Le risposte, volendo evitare approssimazioni, bisogna rinvenirle nella normativa di riferimento, che in questo caso è il regolamento 1072/2009. Leggendo tale normativa si scopre che lo Stato membro che intende adottare misure di salvaguardia deve preventivamente essere autorizzato dalla Commissione. E a questo scopo deve inviare a questa istituzione comunitaria tutte le informazioni utili per dimostrare l’esistenza di una grave turbativa del mercato dei trasporti. Va pure aggiunto, però, che se anche la Commissione si convincesse ad autorizzare la sospensione del cabotaggio nell’area interessata dalla turbativa, si tratterebbe in ogni caso di una misura temporanea, possibile per sei mesi ed eventualmente rinnovabile per altri sei. Insomma, si dovrebbero chiudere le frontiere per pochi mesi e poi tornare ad aprirle con un consistente dispendio burocratico, peraltro concentrato in un lasso di tempo molto breve.

Ma non è finita perché, come ci ha spiegato Clara Ricozzi, per lunghi anni direttrice del Dipartimento dei trasporti terrestri presso il ministero dei Trasporti, «in ogni caso, come dice espressamente la legge, lo Stato membro è tenuto, nell’ipotesi di accoglimento della richiesta da parte della Commissione, all’applicazione di misure di portata equivalente nei confronti dei vettori residenti. E questa non sembra una prospettiva edificante per le poche coraggiose imprese italiane che fanno attività internazionale nell’Unione europea e che magari fanno ricorso a qualche trasporto di cabotaggio nel Paese in cui vanno a scaricare».  

Ciò detto Ricozzi ritiene assolutamente improbabile una decisione della Commissione in tal senso, visto che in tanti anni di esistenza della normativa, di fatto non è stata mai adottata. «Ricordo in particolare – continua l’ex dirigente del ministero – che la richiesta formulata dalla Francia nel 2010, per di più relativa all’intero territorio nazionale, ha ricevuto risposta negativa per carenza di motivazione e di argomenti».

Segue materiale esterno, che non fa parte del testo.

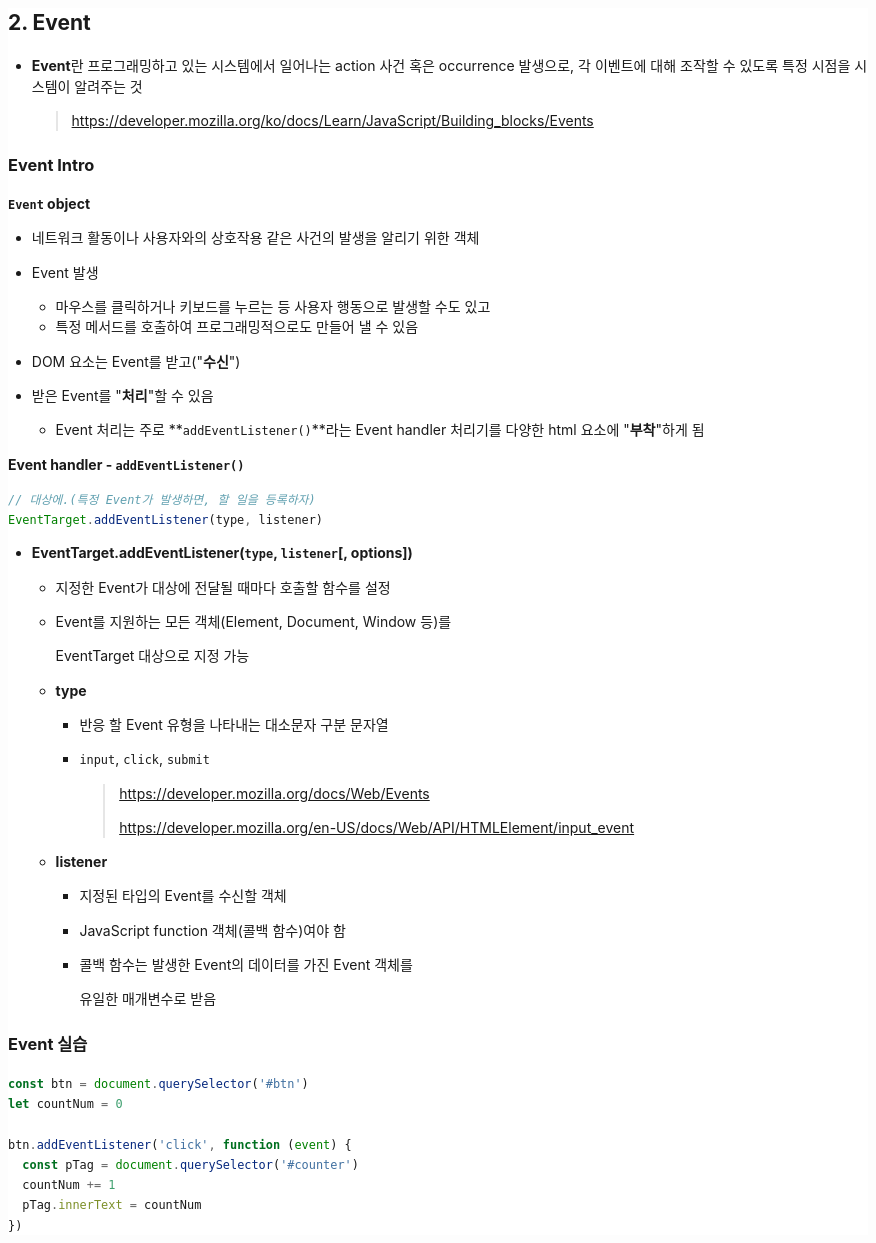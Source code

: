 ## 2. Event

- **Event**란 프로그래밍하고 있는 시스템에서 일어나는 action 사건 혹은 occurrence 발생으로, 각 이벤트에 대해 조작할 수 있도록 특정 시점을 시스템이 알려주는 것

  > <https://developer.mozilla.org/ko/docs/Learn/JavaScript/Building_blocks/Events>

### Event Intro

**`Event` object**

- 네트워크 활동이나 사용자와의 상호작용 같은 사건의 발생을 알리기 위한 객체
- Event 발생

  - 마우스를 클릭하거나 키보드를 누르는 등 사용자 행동으로 발생할 수도 있고
  - 특정 메서드를 호출하여 프로그래밍적으로도 만들어 낼 수 있음

- DOM 요소는 Event를 받고("**수신**")

- 받은 Event를 "**처리**"할 수 있음
  - Event 처리는 주로 **`addEventListener()`**라는 Event handler 처리기를 다양한 html 요소에 "**부착**"하게 됨

**Event handler - `addEventListener()`**

```js
// 대상에.(특정 Event가 발생하면, 할 일을 등록하자)
EventTarget.addEventListener(type, listener)
```

- **EventTarget.addEventListener(`type`, `listener`[, options])**

  - 지정한 Event가 대상에 전달될 때마다 호출할 함수를 설정

  - Event를 지원하는 모든 객체(Element, Document, Window 등)를

    EventTarget 대상으로 지정 가능

  - **type**

    - 반응 할 Event 유형을 나타내는 대소문자 구분 문자열

    - `input`, `click`, `submit`
  
      > <https://developer.mozilla.org/docs/Web/Events>
      >
      > <https://developer.mozilla.org/en-US/docs/Web/API/HTMLElement/input_event>
  
  - **listener**
    - 지정된 타입의 Event를 수신할 객체
    
    - JavaScript function 객체(콜백 함수)여야 함
    
    - 콜백 함수는 발생한 Event의 데이터를 가진 Event 객체를
    
      유일한 매개변수로 받음

### Event 실습

```js
const btn = document.querySelector('#btn')
let countNum = 0

btn.addEventListener('click', function (event) {
  const pTag = document.querySelector('#counter')
  countNum += 1
  pTag.innerText = countNum
})
```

In conclusione, la richiesta da parte dell’Italia dell’applicazione di una clausola di salvaguardia dovrebbe passare attraverso:

  1. la preventiva realizzazione di un’indagine sul campo, che tenga conto anche dei rilievi statistici esistenti, spesso divergenti (come nel caso, per esempio, di quelli di fonte Camerale rispetto a quelli provenienti dal CED della Motorizzazione);
  2. lo sviluppo di un coerente dossier con cui accompagnare la richiesta;
  3. l’individuazione preventiva delle misure (da precisare nella richiesta di intervento portata alla Commissione) che si intendono adottare nei confronti dei vettori residenti nella regione interessata, valutando anche l’impatto rispetto agli altri vettori italiani eventualmente operanti nella medesima regione. 

E allora, se tutto questo è vero, siamo sicuri come paese di poter mettere insieme tali materiali? Perché se la risposta si prospetta negativa, come peraltro l’esperienza passata sembrerebbe confermare, tanto varrebbe non illudere le imprese.